Today was the final exam in a course on *set-theoretical forcing*. It was one of
the hardest courses I’ve attended, but at least the exam was easy. But what the
heck is forcing anyway?

It’s a technique for independence proofs. It was originally developed by Paul Cohen for proving the independence of Continuum Hypothesis (CH) from Zermelo-Fraenkel set theory with the Axiom of Choice (ZFC).

A theory is *consistent* if it does not allow contradictions. For example, ZFC
is thought to be consistent (although you can’t prove it in ZFC), so you can’t
derive a contradiction from the axioms of ZFC.

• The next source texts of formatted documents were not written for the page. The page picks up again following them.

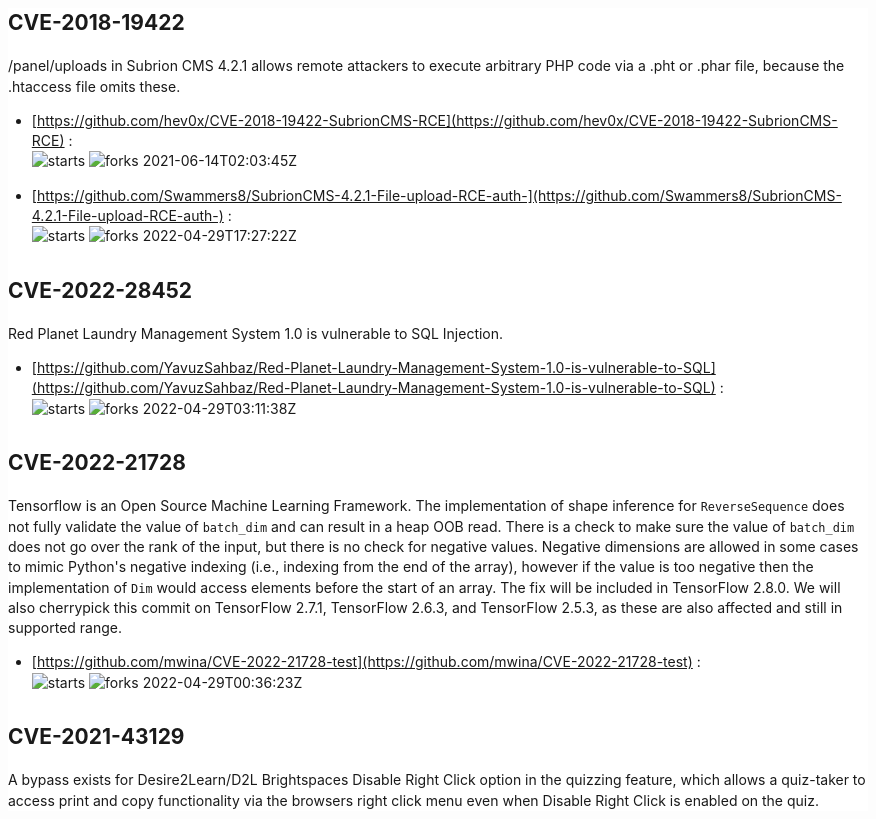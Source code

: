 ## CVE-2018-19422
 /panel/uploads in Subrion CMS 4.2.1 allows remote attackers to execute arbitrary PHP code via a .pht or .phar file, because the .htaccess file omits these.

- [https://github.com/hev0x/CVE-2018-19422-SubrionCMS-RCE](https://github.com/hev0x/CVE-2018-19422-SubrionCMS-RCE) :  
![starts](https://img.shields.io/github/stars/hev0x/CVE-2018-19422-SubrionCMS-RCE.svg) 
![forks](https://img.shields.io/github/forks/hev0x/CVE-2018-19422-SubrionCMS-RCE.svg) 
2021-06-14T02:03:45Z

- [https://github.com/Swammers8/SubrionCMS-4.2.1-File-upload-RCE-auth-](https://github.com/Swammers8/SubrionCMS-4.2.1-File-upload-RCE-auth-) :  
![starts](https://img.shields.io/github/stars/Swammers8/SubrionCMS-4.2.1-File-upload-RCE-auth-.svg) 
![forks](https://img.shields.io/github/forks/Swammers8/SubrionCMS-4.2.1-File-upload-RCE-auth-.svg) 
2022-04-29T17:27:22Z

## CVE-2022-28452
 Red Planet Laundry Management System 1.0 is vulnerable to SQL Injection.

- [https://github.com/YavuzSahbaz/Red-Planet-Laundry-Management-System-1.0-is-vulnerable-to-SQL](https://github.com/YavuzSahbaz/Red-Planet-Laundry-Management-System-1.0-is-vulnerable-to-SQL) :  
![starts](https://img.shields.io/github/stars/YavuzSahbaz/Red-Planet-Laundry-Management-System-1.0-is-vulnerable-to-SQL.svg) 
![forks](https://img.shields.io/github/forks/YavuzSahbaz/Red-Planet-Laundry-Management-System-1.0-is-vulnerable-to-SQL.svg) 
2022-04-29T03:11:38Z

## CVE-2022-21728
 Tensorflow is an Open Source Machine Learning Framework. The implementation of shape inference for `ReverseSequence` does not fully validate the value of `batch_dim` and can result in a heap OOB read. There is a check to make sure the value of `batch_dim` does not go over the rank of the input, but there is no check for negative values. Negative dimensions are allowed in some cases to mimic Python's negative indexing (i.e., indexing from the end of the array), however if the value is too negative then the implementation of `Dim` would access elements before the start of an array. The fix will be included in TensorFlow 2.8.0. We will also cherrypick this commit on TensorFlow 2.7.1, TensorFlow 2.6.3, and TensorFlow 2.5.3, as these are also affected and still in supported range.

- [https://github.com/mwina/CVE-2022-21728-test](https://github.com/mwina/CVE-2022-21728-test) :  
![starts](https://img.shields.io/github/stars/mwina/CVE-2022-21728-test.svg) 
![forks](https://img.shields.io/github/forks/mwina/CVE-2022-21728-test.svg) 
2022-04-29T00:36:23Z

## CVE-2021-43129
 A bypass exists for Desire2Learn/D2L Brightspaces Disable Right Click option in the quizzing feature, which allows a quiz-taker to access print and copy functionality via the browsers right click menu even when Disable Right Click is enabled on the quiz.
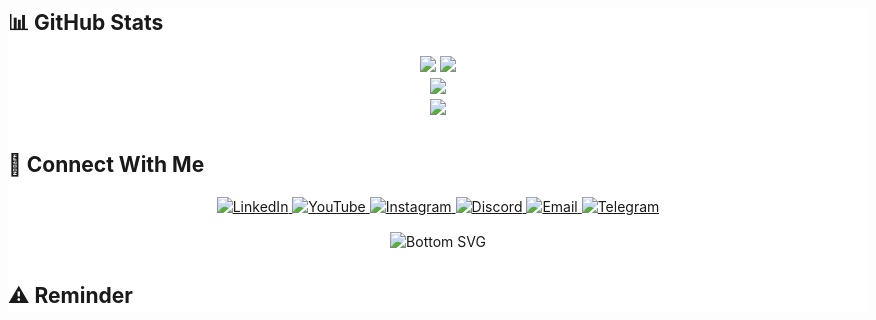 ## 📊 GitHub Stats

<div align="center">
  <img height="180em" src="https://gitstats-xi.vercel.app//api?username=Neeraj-x0&theme=dark&show_icons=true&count_private=true&hide_border=true" />
  <img height="180em" src="https://github-readme-stats.anuraghazra1.vercel.app/api/top-langs/?username=Neeraj-x0&theme=dark&hide_border=true&no-bg=true&no-frame=true&langs_count=6&layout=compact" />
</div>

<div align="center">
  <img src="https://github-readme-streak-stats.herokuapp.com/?user=novaxmd-x0&theme=dark&hide_border=true" />
</div>

<div align="center">
  <img width="100%" src="https://github-profile-trophy.vercel.app/?username=novaxmd-x0&theme=radical&row=1&column=7&margin-h=15&margin-w=5&no-bg=true" />
</div>

## 🤝 Connect With Me

<p align="center">
  <a href="https://www.linkedin.com/me?trk=p_mwlite_feed-secondary_nav" target="_blank">
    <img src="https://img.shields.io/badge/LinkedIn-0077B5?style=for-the-badge&logo=linkedin&logoColor=white" alt="LinkedIn" />
  </a>
  <a href="https://www.youtube.com/@bmb-xmd" target="_blank">
    <img src="https://img.shields.io/badge/YouTube-FF0000?style=for-the-badge&logo=youtube&logoColor=white" alt="YouTube" />
  </a>
  <a href="https://www.instagram.com/bmbxmd" target="_blank">
    <img src="https://img.shields.io/badge/Instagram-E4405F?style=for-the-badge&logo=instagram&logoColor=white" alt="Instagram" />
  </a>
  <a href="https://discordapp.com/" target="_blank">
    <img src="https://img.shields.io/badge/Discord-7289DA?style=for-the-badge&logo=discord&logoColor=white" alt="Discord" />
  </a>
  <a href="bmbxmd@gmail.com" target="_blank">
    <img src="https://img.shields.io/badge/Email-D14836?style=for-the-badge&logo=gmail&logoColor=white" alt="Email" />
  </a>
  <a href="t.me/bmb_xmd" target="_blank">
    <img src="https://img.shields.io/badge/Telegram-2CA5E0?style=for-the-badge&logo=telegram&logoColor=white" alt="Telegram" />
  </a>
</p>

<p align="center">
  <img src="https://raw.githubusercontent.com/bornmay/bornmay/Update/svg/Bottom.svg" alt="Bottom SVG" />
</p>





<h2 align="left">⚠️ Reminder</h2>
<p align="center">
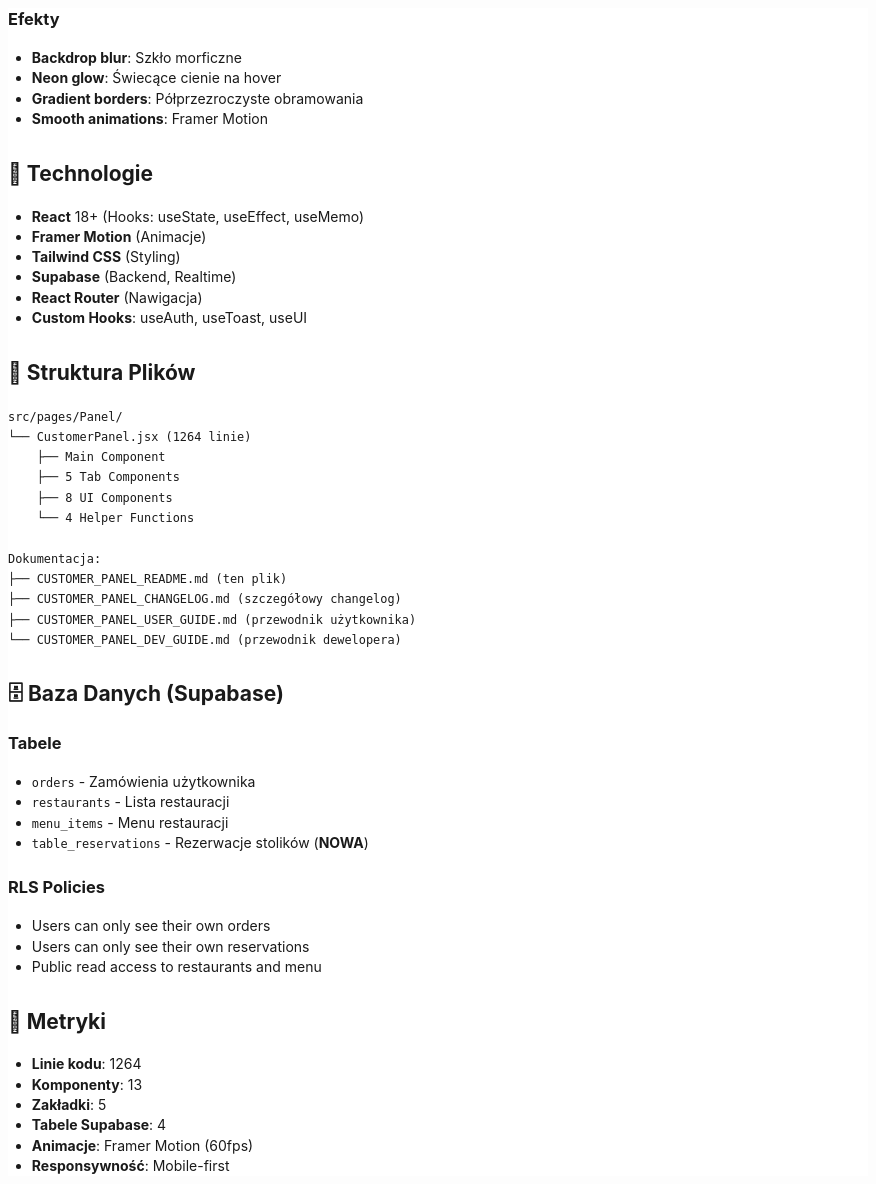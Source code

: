 ### Efekty
- **Backdrop blur**: Szkło morficzne
- **Neon glow**: Świecące cienie na hover
- **Gradient borders**: Półprzezroczyste obramowania
- **Smooth animations**: Framer Motion

## 🚀 Technologie

- **React** 18+ (Hooks: useState, useEffect, useMemo)
- **Framer Motion** (Animacje)
- **Tailwind CSS** (Styling)
- **Supabase** (Backend, Realtime)
- **React Router** (Nawigacja)
- **Custom Hooks**: useAuth, useToast, useUI

## 📁 Struktura Plików

```
src/pages/Panel/
└── CustomerPanel.jsx (1264 linie)
    ├── Main Component
    ├── 5 Tab Components
    ├── 8 UI Components
    └── 4 Helper Functions

Dokumentacja:
├── CUSTOMER_PANEL_README.md (ten plik)
├── CUSTOMER_PANEL_CHANGELOG.md (szczegółowy changelog)
├── CUSTOMER_PANEL_USER_GUIDE.md (przewodnik użytkownika)
└── CUSTOMER_PANEL_DEV_GUIDE.md (przewodnik dewelopera)
```

## 🗄️ Baza Danych (Supabase)

### Tabele
- `orders` - Zamówienia użytkownika
- `restaurants` - Lista restauracji
- `menu_items` - Menu restauracji
- `table_reservations` - Rezerwacje stolików (**NOWA**)

### RLS Policies
- Users can only see their own orders
- Users can only see their own reservations
- Public read access to restaurants and menu

## 🎯 Metryki

- **Linie kodu**: 1264
- **Komponenty**: 13
- **Zakładki**: 5
- **Tabele Supabase**: 4
- **Animacje**: Framer Motion (60fps)
- **Responsywność**: Mobile-first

An axiom is *independent* of a theory if you can’t prove or disprove it from the
theory. You can prove the independence by showing that the theory is consistent
with the axiom and with the negation of the axiom. Assuming the consistency of
ZFC, you can prove that ZFC together with CH is consistent. Using forcing, you
can also prove that ZFC together with the negation of CH is consistent. Thus CH
is independent of ZFC.

How does this work in practice? We assume the existence of countable transitive
model of ZFC, $V$. Then we come up with a partially-ordered set (*forcing
poset*) that is used to construct a generic extension of the model, $V[G]$.
This model is constructed so that it witnesses whatever we want to prove. Its
existence proves the claim.^{1}

To prove that ZFC is consistent with the negation of continuum hypothesis, i.e. $2^\omega > \omega_1$, we would take a cardinal $\kappa$ that is larger than $\omega_1$ in $V$. We then construct $V[G]$ so that there are at least $\kappa$ subsets of $\omega$. Since $V$ and $V[G]$ have the same cardinals, $2^\omega > \omega$.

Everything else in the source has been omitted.